How do you transpose a voice in pitch without losing its natural sound?
I've heard of pitch transposers that convert the input signal to a
square wave and then multiply or divide it to get a fundamental pitch
that is an octave higher or lower, but this destroys all of the 
information contained in the shape of the waves.  Is there another
way to do it?  And how do you get sub-octave transposition? 
ron@vicorp.com or uunet!vicorp!ron

ogata@leviathan.cs.umd.edu (Jefferson Ogata) (04/27/91)

I wrote:
|> I believe that this is just a pitch transposer coupled with a slightly
|> modified vocal inflection. I know that I've gotten similar effects
|> messing with pitch transposers, although my voice *already* sounds
|> male, so...

In article <1991Apr25.210916.348@vicorp.com> ron@sunspark.UUCP (Ron Peterson) writes:
|> How do you transpose a voice in pitch without losing its natural sound?
|> I've heard of pitch transposers that convert the input signal to a
|> square wave and then multiply or divide it to get a fundamental pitch
|> that is an octave higher or lower, but this destroys all of the 
|> information contained in the shape of the waves.  Is there another
|> way to do it?  And how do you get sub-octave transposition? 
|> ron@vicorp.com or uunet!vicorp!ron

Here is a primitive description. Actual algorithms are more refined,
especially in what data they decide to throw away.
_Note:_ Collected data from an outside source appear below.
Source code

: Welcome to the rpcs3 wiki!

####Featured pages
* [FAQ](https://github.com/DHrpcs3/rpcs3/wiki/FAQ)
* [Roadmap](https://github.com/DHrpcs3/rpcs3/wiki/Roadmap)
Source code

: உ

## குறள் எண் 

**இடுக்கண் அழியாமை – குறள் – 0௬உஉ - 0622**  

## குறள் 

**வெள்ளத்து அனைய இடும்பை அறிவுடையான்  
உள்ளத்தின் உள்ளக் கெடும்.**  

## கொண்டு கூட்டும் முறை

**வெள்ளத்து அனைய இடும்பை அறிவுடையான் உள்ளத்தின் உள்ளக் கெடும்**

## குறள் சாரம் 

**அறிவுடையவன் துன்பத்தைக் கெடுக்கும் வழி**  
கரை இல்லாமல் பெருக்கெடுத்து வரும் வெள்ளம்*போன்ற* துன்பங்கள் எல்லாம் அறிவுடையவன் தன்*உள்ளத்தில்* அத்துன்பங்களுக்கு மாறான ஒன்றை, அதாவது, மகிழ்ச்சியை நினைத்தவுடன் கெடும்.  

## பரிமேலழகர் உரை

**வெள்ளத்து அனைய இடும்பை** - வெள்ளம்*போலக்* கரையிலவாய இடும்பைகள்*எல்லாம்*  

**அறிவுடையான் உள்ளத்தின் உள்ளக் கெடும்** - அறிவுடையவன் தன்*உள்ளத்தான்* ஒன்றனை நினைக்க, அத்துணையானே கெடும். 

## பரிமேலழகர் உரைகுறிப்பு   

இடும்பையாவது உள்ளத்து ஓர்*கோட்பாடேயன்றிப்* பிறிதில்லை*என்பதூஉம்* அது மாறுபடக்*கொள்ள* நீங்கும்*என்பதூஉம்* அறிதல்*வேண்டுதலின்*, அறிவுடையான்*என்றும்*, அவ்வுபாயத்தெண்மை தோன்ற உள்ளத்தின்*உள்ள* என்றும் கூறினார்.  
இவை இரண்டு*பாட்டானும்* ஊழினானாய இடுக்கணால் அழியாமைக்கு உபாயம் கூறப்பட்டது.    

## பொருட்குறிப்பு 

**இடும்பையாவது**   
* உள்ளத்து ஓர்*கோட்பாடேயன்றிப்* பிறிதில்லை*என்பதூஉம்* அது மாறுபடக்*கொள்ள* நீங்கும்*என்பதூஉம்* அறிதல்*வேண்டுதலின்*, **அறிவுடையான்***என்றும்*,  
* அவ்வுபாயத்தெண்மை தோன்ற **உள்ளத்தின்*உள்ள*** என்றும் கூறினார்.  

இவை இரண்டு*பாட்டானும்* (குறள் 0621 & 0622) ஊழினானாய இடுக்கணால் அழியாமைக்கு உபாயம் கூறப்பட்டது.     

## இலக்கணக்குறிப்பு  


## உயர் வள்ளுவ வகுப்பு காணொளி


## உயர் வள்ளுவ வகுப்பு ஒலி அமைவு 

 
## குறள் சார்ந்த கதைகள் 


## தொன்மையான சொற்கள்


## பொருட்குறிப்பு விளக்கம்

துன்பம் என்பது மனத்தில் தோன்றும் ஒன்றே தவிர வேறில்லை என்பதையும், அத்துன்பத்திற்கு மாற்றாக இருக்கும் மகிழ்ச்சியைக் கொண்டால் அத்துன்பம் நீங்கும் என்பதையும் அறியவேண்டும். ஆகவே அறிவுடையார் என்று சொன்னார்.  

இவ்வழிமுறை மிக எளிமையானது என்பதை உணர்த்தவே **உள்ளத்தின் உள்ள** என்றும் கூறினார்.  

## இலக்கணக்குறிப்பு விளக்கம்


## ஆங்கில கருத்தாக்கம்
Measure the frequency of the input (using zero-crossings, for example).
Digitize the input. Then:

Down an octave:
   Save every other input wave. Throw the other one away.
   For each output wave period (twice the input period), output your
sampled input so it takes twice as long. For example, for each sample
of the input, output that sample twice. Or for better results, inter-
polate each sample point with the following one to get your extra
point.

Up an octave:
   Throw away every other sample point.
   For each input wave period (half the output period), output the
complete sample stream twice.

For other intervals of transposition, you have to throw away/duplicate
different amounts of information.

Now regular pitch transposers don't really make a "natural" sounding
voice, because the algorithm isn't so great (especially the frequency
tracking, because of noise from sibilants) and also because they
transpose sibilant noise. Sibilant noise should be at the same
frequency no matter what the pitch of the voice is. An S should
sound the same whether I am singing high or low. Other aspirant
noise has the same problem, but it really comes out in S, SH, TH,
F, etc. I correct for this by adjusting my pronunciation of the
sibilants. If I am transposing up, I sing an S as a SH, so it
comes out sounding like S. Transposing down I do the opposite. It
is very difficult to get a really natural sounding voice, but
changing your sibilants makes a big difference. For a good example,
listen to the Chipmunks on Saturday morning cartoons. These are
voices transposed straight up with no sibilant adjustment.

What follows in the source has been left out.